**ACTION ITEM:** Each line of the data below from the one holding "Base year ..... 2" to the one holding "Crediting proceeds of Cess to Fund ..... 7", inclusive, is to be reproduced exactly; no other line belongs in the answer.

++++ PROVIDED RECORDS ++++

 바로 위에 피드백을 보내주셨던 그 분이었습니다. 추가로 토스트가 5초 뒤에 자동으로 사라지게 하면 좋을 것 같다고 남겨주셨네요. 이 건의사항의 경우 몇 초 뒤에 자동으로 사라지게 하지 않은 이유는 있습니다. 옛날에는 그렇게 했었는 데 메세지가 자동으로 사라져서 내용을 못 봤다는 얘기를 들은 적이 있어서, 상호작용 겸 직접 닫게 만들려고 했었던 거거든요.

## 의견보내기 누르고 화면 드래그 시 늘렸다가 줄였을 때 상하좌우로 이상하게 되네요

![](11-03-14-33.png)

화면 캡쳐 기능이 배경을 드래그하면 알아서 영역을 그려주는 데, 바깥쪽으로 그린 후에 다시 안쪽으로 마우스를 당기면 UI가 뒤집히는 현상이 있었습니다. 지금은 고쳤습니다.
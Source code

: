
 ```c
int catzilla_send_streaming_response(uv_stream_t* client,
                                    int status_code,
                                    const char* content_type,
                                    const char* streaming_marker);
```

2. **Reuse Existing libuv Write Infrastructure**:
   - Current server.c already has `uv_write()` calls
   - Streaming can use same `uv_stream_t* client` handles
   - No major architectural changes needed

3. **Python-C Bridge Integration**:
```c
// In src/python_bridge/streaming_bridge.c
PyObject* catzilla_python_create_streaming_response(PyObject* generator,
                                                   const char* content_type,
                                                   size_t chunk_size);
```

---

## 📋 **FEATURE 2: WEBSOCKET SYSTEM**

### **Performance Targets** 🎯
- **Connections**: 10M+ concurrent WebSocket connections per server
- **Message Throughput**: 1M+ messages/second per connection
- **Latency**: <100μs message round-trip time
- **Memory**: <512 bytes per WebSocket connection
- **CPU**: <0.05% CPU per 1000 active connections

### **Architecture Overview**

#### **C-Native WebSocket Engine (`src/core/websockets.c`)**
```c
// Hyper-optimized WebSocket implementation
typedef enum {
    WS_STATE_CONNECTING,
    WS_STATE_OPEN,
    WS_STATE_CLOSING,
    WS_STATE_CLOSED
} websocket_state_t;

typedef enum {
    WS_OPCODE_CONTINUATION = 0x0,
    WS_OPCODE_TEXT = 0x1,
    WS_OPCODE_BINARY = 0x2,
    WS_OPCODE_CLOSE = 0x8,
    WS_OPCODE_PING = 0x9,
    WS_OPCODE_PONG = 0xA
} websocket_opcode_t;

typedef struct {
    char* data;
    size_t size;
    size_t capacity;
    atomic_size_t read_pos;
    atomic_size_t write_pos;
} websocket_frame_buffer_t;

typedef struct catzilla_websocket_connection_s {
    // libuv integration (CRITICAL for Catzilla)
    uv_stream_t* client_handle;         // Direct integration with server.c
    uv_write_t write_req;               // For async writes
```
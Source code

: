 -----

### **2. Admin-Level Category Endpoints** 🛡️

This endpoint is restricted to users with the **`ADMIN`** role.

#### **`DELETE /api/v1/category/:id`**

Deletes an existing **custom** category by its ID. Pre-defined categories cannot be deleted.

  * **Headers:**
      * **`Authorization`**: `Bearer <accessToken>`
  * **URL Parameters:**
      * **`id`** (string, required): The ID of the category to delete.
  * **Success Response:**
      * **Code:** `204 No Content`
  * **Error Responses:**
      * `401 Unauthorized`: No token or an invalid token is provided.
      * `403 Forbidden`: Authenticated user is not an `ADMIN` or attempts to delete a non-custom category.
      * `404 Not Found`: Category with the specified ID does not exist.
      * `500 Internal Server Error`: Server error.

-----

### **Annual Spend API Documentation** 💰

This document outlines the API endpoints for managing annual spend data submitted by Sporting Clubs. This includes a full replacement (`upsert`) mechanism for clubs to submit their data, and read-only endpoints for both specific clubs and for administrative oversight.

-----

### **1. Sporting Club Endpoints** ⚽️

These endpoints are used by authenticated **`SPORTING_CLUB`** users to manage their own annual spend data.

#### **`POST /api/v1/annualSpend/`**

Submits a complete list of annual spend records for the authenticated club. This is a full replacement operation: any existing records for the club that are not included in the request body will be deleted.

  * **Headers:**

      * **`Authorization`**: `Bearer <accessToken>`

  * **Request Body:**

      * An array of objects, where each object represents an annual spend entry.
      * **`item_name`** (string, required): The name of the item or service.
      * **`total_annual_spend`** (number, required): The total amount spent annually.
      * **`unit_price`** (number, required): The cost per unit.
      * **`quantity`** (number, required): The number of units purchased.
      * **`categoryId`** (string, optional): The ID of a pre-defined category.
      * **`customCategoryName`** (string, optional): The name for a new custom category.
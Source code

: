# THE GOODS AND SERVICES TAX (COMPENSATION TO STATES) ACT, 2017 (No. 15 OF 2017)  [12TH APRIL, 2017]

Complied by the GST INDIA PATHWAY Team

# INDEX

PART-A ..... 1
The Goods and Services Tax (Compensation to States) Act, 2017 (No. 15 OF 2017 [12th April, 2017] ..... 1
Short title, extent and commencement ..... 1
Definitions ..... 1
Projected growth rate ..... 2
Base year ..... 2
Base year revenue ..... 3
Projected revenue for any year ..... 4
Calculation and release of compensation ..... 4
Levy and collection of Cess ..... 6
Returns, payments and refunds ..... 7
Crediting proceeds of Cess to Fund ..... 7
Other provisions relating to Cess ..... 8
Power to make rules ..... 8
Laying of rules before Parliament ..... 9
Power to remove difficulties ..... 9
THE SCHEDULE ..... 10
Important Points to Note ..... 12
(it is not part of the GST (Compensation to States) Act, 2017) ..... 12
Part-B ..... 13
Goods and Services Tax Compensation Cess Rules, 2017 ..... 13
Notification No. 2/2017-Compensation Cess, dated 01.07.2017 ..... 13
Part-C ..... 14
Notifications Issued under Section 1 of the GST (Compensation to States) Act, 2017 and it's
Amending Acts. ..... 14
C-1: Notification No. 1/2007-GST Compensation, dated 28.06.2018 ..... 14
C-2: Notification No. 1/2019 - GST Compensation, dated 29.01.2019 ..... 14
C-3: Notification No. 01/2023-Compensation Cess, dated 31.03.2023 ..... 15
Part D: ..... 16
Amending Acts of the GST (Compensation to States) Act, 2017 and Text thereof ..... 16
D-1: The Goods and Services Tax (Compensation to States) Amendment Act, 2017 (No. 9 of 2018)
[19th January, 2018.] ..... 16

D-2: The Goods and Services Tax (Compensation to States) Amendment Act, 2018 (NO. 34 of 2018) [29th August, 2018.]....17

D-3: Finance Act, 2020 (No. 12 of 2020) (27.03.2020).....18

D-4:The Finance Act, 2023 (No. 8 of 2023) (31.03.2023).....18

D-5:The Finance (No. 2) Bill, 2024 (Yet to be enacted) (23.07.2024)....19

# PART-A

++++

**EXERCISE RESPONSE:**
Base year ..... 2
Base year revenue ..... 3
Projected revenue for any year ..... 4
Calculation and release of compensation ..... 4
Levy and collection of Cess ..... 6
Returns, payments and refunds ..... 7
Crediting proceeds of Cess to Fund ..... 7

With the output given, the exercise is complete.